Vêem na música a heresia capaz de pôr de mau humor o cadáver. Consideram a alegria juvenil um pecado. A violência da fé não consente a liberdade da festa. Ainda que fosse verdadeira a morte, mesmo que a alegria dos jovens denotasse mau gosto, era um direito de cidadania.

As ameaças, intimidações e provocações à realização do «Madeira Paradise Dance Tour 2006» são uma manifestação de intolerância e de vocação totalitária.

Os apaniguados do bispo, avençados da hóstia e da procissão, têm a marca genética dos velhos padres rurais com um zero na cabeça que Guerra Junqueiro apelidava «a marca do fabricante».

Espera-se que Deus e os jovens não se envolvam em escaramuças.
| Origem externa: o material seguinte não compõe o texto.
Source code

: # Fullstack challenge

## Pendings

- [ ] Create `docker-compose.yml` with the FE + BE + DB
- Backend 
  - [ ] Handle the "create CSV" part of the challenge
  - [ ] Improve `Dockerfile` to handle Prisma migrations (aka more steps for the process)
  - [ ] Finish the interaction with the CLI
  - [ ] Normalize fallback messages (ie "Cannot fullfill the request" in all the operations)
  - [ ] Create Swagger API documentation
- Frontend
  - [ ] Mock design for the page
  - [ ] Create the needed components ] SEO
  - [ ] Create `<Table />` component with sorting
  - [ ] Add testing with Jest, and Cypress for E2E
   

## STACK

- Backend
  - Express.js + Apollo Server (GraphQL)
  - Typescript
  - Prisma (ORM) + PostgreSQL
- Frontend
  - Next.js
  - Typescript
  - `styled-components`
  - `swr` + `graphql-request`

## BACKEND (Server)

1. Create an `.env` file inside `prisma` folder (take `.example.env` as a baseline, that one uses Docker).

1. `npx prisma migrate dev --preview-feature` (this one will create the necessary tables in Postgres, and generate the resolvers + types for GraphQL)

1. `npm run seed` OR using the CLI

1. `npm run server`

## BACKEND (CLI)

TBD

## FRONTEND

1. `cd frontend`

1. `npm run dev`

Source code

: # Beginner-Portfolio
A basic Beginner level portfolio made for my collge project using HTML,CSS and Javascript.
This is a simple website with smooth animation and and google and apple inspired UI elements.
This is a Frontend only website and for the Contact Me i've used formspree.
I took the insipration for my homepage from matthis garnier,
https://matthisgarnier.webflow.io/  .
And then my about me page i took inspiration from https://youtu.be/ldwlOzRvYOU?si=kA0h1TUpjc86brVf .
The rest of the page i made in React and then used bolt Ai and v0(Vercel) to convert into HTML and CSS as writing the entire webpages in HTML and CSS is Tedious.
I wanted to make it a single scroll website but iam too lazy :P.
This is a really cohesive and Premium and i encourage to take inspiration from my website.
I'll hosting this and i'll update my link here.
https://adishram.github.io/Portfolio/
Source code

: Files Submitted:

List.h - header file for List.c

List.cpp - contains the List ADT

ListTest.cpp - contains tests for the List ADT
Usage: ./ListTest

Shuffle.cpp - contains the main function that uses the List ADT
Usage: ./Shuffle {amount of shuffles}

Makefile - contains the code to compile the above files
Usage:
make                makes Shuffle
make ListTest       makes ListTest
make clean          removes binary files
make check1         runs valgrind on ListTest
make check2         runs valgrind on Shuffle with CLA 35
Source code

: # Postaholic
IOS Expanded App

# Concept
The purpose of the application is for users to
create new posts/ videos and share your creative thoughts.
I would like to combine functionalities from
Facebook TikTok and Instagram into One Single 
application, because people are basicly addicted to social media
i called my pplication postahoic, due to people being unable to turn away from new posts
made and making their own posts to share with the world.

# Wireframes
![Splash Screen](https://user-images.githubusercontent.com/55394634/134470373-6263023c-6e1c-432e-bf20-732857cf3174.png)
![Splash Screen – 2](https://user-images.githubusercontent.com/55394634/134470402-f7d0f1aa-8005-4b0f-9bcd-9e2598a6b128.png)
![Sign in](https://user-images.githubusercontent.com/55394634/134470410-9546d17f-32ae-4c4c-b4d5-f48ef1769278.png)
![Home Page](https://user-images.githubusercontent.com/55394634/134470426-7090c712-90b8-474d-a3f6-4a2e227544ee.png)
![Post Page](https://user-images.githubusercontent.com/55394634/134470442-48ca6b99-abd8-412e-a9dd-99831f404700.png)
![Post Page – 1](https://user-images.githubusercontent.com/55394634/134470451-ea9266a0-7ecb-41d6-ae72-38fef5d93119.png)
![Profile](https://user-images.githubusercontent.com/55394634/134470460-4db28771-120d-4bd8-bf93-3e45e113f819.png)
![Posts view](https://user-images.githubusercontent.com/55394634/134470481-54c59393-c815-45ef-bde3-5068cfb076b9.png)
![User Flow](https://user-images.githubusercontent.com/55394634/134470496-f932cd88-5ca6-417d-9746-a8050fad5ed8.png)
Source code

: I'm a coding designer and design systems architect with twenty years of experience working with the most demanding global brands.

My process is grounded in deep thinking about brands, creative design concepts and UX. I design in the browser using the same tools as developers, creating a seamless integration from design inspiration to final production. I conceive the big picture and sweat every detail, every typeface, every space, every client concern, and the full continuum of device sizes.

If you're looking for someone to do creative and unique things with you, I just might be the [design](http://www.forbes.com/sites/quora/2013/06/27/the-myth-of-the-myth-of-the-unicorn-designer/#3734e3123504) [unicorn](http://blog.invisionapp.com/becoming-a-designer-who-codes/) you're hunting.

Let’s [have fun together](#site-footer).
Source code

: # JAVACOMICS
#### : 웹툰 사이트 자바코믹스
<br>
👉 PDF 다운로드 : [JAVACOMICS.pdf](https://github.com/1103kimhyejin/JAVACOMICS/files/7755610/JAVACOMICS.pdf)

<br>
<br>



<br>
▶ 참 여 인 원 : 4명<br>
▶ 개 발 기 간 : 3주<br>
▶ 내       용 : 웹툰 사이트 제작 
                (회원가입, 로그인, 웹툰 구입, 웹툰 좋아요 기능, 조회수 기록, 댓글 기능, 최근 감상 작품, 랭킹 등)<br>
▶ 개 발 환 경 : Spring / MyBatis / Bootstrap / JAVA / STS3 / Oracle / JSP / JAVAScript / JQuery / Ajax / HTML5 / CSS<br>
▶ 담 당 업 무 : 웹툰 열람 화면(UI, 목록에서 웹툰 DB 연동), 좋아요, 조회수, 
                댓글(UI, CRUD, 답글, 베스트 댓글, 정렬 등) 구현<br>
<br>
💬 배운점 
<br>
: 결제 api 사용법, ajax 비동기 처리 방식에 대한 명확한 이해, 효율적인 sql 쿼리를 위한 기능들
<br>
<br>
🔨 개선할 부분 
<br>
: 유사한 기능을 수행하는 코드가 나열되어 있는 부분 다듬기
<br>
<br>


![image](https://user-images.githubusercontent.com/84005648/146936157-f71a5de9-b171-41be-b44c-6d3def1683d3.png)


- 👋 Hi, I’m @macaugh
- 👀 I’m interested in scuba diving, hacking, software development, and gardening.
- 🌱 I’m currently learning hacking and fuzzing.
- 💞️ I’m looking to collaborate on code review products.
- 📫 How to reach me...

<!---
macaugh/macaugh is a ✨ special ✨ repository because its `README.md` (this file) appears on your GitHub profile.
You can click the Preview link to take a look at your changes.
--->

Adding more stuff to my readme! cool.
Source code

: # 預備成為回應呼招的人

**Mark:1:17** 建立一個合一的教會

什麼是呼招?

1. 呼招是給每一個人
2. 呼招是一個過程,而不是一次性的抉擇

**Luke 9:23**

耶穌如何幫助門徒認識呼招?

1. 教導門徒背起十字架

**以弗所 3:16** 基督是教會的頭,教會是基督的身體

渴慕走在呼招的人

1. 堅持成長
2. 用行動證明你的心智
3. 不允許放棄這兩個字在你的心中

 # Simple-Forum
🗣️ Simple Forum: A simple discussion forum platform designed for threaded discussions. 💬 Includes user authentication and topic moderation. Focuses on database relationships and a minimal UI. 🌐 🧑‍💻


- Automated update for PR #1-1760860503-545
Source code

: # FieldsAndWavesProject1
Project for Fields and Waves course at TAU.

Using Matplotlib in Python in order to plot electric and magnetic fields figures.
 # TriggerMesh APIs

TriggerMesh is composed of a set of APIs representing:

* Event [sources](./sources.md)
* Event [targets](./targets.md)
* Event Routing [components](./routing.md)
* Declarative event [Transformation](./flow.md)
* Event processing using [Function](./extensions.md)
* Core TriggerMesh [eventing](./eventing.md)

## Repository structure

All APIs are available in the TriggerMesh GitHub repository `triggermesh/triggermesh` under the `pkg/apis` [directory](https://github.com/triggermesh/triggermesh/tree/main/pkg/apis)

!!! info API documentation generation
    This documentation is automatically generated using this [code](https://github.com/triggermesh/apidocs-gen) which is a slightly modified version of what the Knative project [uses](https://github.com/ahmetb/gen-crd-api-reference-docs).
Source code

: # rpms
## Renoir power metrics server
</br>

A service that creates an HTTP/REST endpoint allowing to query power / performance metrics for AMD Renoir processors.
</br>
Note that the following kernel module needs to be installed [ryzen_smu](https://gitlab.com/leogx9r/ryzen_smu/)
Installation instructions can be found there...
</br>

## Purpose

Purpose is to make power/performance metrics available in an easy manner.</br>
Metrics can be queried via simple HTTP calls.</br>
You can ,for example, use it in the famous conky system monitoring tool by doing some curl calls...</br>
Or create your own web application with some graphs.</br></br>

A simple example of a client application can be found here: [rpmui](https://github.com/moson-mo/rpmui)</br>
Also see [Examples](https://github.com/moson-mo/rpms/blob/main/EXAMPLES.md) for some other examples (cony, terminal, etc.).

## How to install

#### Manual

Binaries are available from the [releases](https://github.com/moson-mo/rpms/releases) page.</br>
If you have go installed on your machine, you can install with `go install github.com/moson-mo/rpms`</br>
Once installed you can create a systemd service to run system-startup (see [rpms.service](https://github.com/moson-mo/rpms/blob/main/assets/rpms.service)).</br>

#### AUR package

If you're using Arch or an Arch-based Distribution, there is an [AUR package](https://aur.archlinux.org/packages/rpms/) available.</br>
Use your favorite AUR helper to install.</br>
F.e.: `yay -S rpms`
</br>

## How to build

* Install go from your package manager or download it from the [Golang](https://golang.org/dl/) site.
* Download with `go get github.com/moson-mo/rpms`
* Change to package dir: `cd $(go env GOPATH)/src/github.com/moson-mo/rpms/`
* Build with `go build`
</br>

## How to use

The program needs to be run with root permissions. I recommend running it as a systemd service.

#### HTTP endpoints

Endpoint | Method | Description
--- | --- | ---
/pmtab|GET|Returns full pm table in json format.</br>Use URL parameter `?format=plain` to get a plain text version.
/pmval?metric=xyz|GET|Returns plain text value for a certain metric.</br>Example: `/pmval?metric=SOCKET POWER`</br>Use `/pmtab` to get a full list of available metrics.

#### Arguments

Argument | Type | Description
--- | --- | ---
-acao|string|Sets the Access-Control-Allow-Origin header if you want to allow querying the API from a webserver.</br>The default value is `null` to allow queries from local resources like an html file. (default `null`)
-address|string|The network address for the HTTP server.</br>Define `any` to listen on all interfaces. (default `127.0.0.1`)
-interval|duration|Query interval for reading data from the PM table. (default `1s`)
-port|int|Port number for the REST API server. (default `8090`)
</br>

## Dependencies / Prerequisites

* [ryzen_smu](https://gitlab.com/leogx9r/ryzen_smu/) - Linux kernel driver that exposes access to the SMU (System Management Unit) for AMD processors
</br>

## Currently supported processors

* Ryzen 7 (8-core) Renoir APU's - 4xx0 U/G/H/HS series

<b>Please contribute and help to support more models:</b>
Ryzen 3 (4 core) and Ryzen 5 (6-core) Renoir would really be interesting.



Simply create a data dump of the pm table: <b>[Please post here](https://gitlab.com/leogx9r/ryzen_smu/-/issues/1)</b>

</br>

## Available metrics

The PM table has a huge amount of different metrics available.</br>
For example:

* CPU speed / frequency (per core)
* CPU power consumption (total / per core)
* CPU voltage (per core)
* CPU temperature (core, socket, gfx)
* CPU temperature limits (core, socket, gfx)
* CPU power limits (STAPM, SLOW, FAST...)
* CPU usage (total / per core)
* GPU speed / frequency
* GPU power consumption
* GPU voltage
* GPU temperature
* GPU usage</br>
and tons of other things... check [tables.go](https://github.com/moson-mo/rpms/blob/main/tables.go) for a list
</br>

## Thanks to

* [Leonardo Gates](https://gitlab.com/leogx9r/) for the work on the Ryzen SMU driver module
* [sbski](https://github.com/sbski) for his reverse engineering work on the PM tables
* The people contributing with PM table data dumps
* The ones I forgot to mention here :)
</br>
Dos padres sabemos que virá a gasolina que apaga os fogos – uma velha vocação pirómana de sabor cristão.

13 de Abril, 2006 pfontela

As virtudes do catolicismo liberal

Uma verdadeira cultura política independente e autónoma
Perceber o papel espiritual da Igreja
Tolerância pela liberdade de expressão, mesmo quando envolve crítica à religião
Uso de honestidade intelectual
Não usar a esfera religiosa para poder influenciar a política
Responsabilidade e seriedade dentro da actual situação global

O catolicismo liberal, tal como a ideia de catolicismo moderno, é um conceito sem sentido. A estrutura da igreja não está desenhada para seres humanos autónomos, a lógica que permeia a organização é a de obedecer ou calar. O próprio Ratzinger foi um perito durante os anos que esteve à frente da inquisição reformada em suprimir vozes dissidentes (proibindo a publicação de certos autores ou minando carreiras académicas).

Isto quer dizer que não existem católicos que pensem e sejam sérios no seu civismo? Não. O que quer dizer é que essas pessoas não são muito ortodoxas e com o rumo que as coisas tomam (o regresso ao passado) arriscam-se seriamente a não ter um lugar à mesa. O que espero é que os verdadeiros católicos progressistas (em oposição aos publicistas do “regime”) se apercebam que estão a servir de relações públicas para uma organização que não os representa e que promove activamente a antítese de todos os valores progressistas e liberais.